* **WORK INSTRUCTION**: Could you return all of the records exactly, minus their images?

*** DATA FOR REVIEW ***

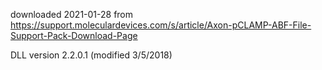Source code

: downloaded 2021-01-28 from https://support.moleculardevices.com/s/article/Axon-pCLAMP-ABF-File-Support-Pack-Download-Page

DLL version 2.2.0.1 (modified 3/5/2018)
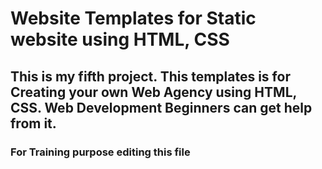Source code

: # Website Templates for Static website  using HTML, CSS
## This is my fifth project. This templates is for Creating your own Web Agency using HTML, CSS. Web Development Beginners can get help from it.
### For Training purpose editing this file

***

* **TASK RESPONSE**:
Source code

: downloaded 2021-01-28 from https://support.moleculardevices.com/s/article/Axon-pCLAMP-ABF-File-Support-Pack-Download-Page

DLL version 2.2.0.1 (modified 3/5/2018)
Source code

: # Website Templates for Static website  using HTML, CSS
## This is my fifth project. This templates is for Creating your own Web Agency using HTML, CSS. Web Development Beginners can get help from it.
### For Training purpose editing this file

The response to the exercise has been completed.